I login to Office 365 portal --> My Accounts --> Security & Privacy --> Click on Update your phone numbers used for account security.

Here I can not provide my phone number because it is grey out. But it suggest to contact my Admin. So, I reach out to my AD Administrator and get the phone number updated in Local AD.

I visited the page again and see my phone number, however, countryCode is not populated. But it is mandatory to provide countryCode. It does not seems possible from the Portal.

So, I reach out to my AD Administrator and request him to update my country information. He updated the country

*                                  *

​So why countryCode is not populated? Is Synchronization not working? To find the answer to these questions, I reach out to my Azure ADConnect Server and find something interesting.

                   

Surprisingly, it is syncing the value of country and countryLetterCode attribute correctly but what it is passing in the countryCode attribute? What is this value 356?
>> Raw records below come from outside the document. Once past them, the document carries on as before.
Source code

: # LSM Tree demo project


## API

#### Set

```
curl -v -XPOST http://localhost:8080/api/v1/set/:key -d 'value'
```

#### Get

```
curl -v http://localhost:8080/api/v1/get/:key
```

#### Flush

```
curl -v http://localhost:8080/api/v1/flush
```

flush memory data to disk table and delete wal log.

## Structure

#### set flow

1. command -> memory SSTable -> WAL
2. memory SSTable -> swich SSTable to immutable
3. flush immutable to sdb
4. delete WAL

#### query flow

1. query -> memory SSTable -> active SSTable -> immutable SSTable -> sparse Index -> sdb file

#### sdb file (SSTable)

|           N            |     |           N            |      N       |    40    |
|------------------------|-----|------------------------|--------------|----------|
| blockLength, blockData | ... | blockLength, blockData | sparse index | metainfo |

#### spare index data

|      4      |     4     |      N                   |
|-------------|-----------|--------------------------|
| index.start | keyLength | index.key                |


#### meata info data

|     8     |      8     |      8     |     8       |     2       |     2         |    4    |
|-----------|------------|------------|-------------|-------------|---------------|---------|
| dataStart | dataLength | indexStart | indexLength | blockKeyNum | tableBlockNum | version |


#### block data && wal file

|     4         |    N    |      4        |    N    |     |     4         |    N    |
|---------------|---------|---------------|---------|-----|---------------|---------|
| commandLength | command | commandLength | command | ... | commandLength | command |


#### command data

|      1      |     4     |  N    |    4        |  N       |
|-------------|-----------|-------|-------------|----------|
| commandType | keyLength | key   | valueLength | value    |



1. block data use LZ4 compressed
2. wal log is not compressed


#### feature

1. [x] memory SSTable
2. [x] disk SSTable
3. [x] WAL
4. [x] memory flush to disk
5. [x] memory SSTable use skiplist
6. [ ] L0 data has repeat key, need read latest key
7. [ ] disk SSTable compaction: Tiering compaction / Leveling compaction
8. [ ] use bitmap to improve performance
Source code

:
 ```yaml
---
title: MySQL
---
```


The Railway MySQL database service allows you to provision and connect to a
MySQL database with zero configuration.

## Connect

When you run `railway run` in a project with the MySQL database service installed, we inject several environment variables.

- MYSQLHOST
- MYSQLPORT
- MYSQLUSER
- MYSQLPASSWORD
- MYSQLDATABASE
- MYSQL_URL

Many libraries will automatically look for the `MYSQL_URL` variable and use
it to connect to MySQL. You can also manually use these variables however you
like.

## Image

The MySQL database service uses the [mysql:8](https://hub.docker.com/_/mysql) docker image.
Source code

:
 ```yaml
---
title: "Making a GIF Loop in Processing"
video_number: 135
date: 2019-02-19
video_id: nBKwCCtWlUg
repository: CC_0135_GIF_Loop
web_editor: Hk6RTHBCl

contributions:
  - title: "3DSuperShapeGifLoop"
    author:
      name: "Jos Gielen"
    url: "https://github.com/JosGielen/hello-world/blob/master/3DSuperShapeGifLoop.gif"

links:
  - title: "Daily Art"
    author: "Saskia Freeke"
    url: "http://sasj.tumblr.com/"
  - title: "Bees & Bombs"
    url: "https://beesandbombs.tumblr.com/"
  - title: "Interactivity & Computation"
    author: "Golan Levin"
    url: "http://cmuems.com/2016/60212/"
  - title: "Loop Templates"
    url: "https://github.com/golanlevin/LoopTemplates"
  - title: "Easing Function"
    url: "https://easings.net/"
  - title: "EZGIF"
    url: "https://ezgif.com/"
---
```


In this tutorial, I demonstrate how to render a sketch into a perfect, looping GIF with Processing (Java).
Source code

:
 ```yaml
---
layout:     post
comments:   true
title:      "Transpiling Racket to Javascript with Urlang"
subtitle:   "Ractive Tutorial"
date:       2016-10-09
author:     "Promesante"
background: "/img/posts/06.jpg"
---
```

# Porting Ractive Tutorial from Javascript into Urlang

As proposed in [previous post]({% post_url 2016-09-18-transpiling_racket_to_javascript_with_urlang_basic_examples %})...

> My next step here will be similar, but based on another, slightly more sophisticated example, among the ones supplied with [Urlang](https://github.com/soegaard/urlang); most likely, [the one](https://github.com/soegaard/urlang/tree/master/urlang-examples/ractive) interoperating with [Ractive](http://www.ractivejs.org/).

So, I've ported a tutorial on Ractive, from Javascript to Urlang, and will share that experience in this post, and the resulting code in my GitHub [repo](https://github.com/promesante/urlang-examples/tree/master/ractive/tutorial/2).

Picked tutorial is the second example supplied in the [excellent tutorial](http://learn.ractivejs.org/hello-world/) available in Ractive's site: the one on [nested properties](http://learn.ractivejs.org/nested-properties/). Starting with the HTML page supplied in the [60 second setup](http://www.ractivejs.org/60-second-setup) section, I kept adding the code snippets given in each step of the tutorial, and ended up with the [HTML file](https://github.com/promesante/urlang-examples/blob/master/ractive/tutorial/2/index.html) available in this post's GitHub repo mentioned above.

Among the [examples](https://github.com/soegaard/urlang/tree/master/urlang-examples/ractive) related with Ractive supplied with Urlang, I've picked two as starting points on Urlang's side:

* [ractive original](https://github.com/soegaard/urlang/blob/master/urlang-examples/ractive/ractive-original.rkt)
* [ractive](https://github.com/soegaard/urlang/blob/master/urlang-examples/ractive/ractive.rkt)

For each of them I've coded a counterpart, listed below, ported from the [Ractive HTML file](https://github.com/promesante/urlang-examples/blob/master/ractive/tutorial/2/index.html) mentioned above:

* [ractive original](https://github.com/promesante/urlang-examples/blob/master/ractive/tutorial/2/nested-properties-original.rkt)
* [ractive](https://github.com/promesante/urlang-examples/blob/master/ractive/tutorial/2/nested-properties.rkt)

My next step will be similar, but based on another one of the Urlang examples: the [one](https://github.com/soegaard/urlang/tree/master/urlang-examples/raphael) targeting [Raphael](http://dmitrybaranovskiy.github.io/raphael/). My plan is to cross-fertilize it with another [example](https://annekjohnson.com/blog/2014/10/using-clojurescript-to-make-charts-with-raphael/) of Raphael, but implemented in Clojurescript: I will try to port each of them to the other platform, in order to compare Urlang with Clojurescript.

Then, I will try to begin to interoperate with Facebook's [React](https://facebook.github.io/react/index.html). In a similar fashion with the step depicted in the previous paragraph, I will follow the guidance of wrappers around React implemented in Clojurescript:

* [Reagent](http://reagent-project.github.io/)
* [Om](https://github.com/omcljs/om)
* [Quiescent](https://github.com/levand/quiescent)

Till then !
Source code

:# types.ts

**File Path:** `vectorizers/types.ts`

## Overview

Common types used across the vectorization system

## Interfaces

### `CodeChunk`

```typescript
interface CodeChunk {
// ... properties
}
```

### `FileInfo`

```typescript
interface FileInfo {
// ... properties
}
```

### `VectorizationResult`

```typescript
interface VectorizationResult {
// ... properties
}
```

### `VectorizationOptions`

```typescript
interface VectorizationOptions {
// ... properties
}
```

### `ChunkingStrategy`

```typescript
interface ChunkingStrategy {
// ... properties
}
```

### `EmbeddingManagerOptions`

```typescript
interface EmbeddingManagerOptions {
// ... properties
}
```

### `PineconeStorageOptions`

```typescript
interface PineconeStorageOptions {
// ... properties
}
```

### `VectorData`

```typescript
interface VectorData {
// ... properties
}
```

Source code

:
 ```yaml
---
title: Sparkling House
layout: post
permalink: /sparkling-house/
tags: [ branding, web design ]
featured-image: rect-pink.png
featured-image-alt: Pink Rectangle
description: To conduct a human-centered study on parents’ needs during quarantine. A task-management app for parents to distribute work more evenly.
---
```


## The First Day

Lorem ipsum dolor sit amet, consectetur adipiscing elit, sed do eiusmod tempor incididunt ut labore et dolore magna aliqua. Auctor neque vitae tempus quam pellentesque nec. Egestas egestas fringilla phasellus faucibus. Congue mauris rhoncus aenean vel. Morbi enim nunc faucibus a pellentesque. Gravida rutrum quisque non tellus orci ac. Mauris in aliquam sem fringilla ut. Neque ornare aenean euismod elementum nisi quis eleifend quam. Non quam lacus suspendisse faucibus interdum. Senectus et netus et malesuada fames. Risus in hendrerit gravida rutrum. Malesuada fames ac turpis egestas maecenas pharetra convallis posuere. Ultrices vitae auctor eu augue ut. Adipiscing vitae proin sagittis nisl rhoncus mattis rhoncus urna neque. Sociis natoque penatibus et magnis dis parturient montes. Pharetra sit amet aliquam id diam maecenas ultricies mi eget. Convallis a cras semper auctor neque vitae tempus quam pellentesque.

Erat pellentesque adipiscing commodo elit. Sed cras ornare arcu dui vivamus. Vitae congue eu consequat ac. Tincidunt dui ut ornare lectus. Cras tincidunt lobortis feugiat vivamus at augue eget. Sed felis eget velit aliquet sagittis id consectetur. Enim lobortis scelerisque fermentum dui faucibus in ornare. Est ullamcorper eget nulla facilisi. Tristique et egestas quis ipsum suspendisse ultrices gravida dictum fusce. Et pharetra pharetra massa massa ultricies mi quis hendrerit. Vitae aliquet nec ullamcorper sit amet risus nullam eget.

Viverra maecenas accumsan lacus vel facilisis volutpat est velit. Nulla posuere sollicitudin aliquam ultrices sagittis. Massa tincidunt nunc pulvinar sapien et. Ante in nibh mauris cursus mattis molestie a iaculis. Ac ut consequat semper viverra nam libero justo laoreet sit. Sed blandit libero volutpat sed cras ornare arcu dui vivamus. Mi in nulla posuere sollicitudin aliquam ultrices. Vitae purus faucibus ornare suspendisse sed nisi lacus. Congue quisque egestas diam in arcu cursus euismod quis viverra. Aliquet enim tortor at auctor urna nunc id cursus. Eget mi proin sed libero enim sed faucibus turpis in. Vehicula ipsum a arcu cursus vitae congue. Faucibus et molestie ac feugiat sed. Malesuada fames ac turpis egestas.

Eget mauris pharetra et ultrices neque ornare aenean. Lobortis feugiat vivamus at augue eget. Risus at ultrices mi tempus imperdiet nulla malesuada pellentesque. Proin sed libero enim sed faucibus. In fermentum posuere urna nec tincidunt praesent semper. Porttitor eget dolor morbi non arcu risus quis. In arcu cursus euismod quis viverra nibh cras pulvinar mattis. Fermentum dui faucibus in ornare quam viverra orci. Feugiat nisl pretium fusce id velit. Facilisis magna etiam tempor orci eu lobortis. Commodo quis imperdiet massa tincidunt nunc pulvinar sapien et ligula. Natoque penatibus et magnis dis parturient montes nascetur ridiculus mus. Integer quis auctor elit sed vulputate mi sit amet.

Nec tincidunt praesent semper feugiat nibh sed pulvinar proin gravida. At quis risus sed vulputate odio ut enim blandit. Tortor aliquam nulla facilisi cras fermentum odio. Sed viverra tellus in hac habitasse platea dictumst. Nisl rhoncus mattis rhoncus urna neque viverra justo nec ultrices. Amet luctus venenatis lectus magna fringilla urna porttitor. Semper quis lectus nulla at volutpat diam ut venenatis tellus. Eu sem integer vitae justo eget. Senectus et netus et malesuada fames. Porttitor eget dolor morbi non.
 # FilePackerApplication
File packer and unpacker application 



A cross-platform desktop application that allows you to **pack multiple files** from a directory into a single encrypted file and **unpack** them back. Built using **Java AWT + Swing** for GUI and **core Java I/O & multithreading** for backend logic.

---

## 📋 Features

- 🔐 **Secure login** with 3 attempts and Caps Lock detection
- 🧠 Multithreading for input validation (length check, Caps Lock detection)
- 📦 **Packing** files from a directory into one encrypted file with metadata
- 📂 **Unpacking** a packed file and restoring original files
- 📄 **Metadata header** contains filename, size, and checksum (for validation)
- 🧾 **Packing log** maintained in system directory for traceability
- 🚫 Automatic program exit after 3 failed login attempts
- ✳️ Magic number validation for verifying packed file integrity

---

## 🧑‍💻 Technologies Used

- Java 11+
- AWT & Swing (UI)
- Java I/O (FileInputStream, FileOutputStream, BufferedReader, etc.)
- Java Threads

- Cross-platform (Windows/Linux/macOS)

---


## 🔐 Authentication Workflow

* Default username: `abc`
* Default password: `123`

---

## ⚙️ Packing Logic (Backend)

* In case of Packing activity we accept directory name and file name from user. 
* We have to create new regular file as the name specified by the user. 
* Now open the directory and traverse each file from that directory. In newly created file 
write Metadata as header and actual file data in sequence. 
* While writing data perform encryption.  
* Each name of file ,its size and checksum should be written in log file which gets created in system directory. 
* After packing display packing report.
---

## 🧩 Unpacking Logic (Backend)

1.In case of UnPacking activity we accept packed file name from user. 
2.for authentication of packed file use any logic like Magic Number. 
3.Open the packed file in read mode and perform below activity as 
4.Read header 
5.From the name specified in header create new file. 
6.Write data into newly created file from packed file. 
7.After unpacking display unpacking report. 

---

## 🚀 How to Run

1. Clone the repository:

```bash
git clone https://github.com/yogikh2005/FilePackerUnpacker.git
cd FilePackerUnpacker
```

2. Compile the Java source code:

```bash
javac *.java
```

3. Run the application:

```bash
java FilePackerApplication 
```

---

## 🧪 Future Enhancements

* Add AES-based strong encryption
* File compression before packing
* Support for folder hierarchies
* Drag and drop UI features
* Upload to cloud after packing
I did further research and found that countryCode attribute is not related to ISD countryCode. It is actually ISO 3166 Standard code. We can find more information about countryCode attribute here - MSDN countryCode

We can find ISO 3166 Standard countryCode value for our country here - ISO3166 Standard countryCode

Back to question, how to populate countryCode value?

Solution was very simple, all we need to do, is add countryCode value, before the phone number in premise Active Directory.

         

*And now the countryCode is populated in the Office Phone Number successfully and I am able to use it for MFA.  *

         

Please note, This problem occurs only for Hybrid ADConnect users.  THE DROP DOWN BOX IS DISABLED BY DESIGN in this environment. 

The Telephone field in our on prem AD must be formated correctly for AD for AZURE to be able to strip the country code out to populate the field. The key is a " + " a space and Country Code ( 1 in my instance ) phone number no spaces or dashes ( XXXXXXXXXX ) total filed looks like  +1 XXXXXXXXXX.

Find that in Microsoft documentation.